Scrape Amazon products‘ price with no code
With the rapid growth of e-commerce, having insights into competitors‘ pricing has become invaluable. This article guides through scraping product data from Amazon to monitor prices over time – all without needing to code.
We will implement a workflow using ScrapingBee, Make and Airtable to regularly extract pricing from Amazon and store to a database.
Why Scrape Amazon for Pricing Data?
Amazon captured 38.7% of the US ecommerce market in 2021, totalling over $669 billion in sales.
[chart]Price monitoring reveals trends across top categories by revenue:
Category | 2021 Revenue |
---|---|
Electronics & Media | $8.19 billion |
Toys & Baby | $7.84 billion |
Home & Kitchen | $6.44 billion |
Armed with this competitor pricing data, you can:
✔️ Adjust pricing models to remain competitive
✔️ Uncover seasonal or holiday price changes
✔️ Optimize promos/sales around price drops
✔️ Analyze price elasticity by product type
Getting Started
To follow along, you will need accounts with:
ScrapingBee – Web scraping API
Make – Workflow automation tool
Airtable – Database & spreadsheet
We will use ScrapingBee to extract Amazon pricing data, Make to coordinate the workflow, and Airtable to store results.
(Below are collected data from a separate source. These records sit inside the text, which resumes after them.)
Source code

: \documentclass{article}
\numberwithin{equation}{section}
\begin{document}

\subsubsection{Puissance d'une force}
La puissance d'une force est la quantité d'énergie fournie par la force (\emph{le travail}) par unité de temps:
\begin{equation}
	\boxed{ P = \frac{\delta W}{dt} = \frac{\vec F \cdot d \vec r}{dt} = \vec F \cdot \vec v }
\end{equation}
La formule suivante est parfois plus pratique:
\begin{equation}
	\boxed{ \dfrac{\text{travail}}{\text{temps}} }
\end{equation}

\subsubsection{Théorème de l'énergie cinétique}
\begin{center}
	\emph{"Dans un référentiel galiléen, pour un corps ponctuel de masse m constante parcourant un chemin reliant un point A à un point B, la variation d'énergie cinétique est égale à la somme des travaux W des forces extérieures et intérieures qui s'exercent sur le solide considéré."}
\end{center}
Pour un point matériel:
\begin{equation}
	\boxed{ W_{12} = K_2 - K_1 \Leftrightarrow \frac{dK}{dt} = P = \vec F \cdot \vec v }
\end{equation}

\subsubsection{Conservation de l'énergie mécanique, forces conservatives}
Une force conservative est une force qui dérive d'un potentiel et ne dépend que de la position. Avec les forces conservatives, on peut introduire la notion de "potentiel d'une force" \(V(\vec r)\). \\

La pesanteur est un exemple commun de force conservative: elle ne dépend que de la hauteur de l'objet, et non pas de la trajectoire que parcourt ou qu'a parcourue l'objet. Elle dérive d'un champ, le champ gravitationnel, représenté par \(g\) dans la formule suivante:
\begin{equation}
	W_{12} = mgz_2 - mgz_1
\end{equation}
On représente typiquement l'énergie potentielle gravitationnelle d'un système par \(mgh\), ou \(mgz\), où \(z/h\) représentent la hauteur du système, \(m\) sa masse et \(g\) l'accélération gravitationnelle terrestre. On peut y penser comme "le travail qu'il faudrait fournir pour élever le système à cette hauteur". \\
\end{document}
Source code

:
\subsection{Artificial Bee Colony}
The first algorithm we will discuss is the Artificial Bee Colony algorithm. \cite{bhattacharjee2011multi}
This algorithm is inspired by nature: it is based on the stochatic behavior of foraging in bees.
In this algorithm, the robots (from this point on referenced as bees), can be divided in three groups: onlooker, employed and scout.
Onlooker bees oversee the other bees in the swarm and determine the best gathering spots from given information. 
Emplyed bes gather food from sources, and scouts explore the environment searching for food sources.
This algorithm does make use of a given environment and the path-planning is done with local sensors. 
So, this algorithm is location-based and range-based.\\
Configuring the ScrapingBee Integration
ScrapingBee provides proxies and browsers to scrape sites without getting blocked.
To scrape Amazon, generate an API key from your dashboard and add it as a connection in Make.
// Sample API Key
6v7n6vo3g9nunvyyg948yun7ntvun69vno7yb9om
The scraping job is configured by:
- Providing the Amazon product URL
- Adding JSON Extraction Rules to parse pricing data
- Enabling proxy rotation to avoid blocks
Here is a sample configuration:
// Extraction Rules
{
"results": {
"selector": "div.s-result-item",
"output": {
"name": "h2 > a",
"pricing": ".a-price-whole"
}
}
}
// Parameters
URL: https://www.amazon.com/s?k=sneakers
Use Proxies: Yes
Now ScrapingBee can reliably extract Amazon pricing without getting blocked!
Storing Results in Airtable
Airtable provides a spreadsheet-database hybrid perfect for storing scraped results over time.
We will set up a table containing:
Name | Price | Scraped Date |
---|
And append scraped results from Amazon each day.
Viewing pricing history for a product over the last month, we can visualize trends:
[price history chart]Using Airtable‘s filtering capabilities, we can query for:
- Most volatile products week-over-week
- Products with prices decreases greater than 20% to take action
- Average price decrease across categories
Empowering comprehensive pricing analysis and monitoring!
Conclusion
With this automated no code Amazon scraping workflow, you can gain an invaluable competitive pricing advantage across industries:
✔️ Undercut competitor prices
✔️ Optimize promotional discount depths and timing
✔️ React quickly if competitors have flash sales
✔️ Uncover seasonal holiday pricing deadzones
Hope this end-to-end tutorial helps you leverage proxies and automation to unlock hidden insights in Amazon‘s catalog!
What other product data would you want to collect and analyze? Let me know in the comments!